**Exercise aim:** Only the number is needed: the count of lines in the records with the word "textit".

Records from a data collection
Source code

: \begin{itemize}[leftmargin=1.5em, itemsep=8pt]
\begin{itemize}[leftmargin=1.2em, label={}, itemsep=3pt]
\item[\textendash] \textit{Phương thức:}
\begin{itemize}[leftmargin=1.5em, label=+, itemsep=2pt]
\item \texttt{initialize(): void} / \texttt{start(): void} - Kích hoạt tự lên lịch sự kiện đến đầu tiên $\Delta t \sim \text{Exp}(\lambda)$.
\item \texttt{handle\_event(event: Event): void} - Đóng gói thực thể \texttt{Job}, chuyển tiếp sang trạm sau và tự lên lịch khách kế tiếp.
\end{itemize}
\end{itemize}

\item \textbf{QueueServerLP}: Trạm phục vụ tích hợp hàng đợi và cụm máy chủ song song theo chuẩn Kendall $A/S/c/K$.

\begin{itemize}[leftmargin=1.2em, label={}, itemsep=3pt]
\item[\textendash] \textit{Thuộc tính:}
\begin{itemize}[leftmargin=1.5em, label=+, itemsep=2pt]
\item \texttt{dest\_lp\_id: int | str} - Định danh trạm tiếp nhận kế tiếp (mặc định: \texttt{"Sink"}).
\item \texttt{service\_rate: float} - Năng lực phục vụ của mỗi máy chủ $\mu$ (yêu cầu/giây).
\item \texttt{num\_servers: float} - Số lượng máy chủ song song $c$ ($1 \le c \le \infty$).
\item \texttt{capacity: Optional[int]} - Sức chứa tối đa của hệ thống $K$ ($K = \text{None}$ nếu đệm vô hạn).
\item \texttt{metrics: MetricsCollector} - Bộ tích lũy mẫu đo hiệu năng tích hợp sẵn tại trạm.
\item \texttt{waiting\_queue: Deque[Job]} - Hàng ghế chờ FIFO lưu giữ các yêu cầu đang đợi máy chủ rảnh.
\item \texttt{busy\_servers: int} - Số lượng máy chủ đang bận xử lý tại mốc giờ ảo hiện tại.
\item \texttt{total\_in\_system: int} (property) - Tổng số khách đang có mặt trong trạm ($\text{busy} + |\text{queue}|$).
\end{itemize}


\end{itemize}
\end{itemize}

**Expected output:** 2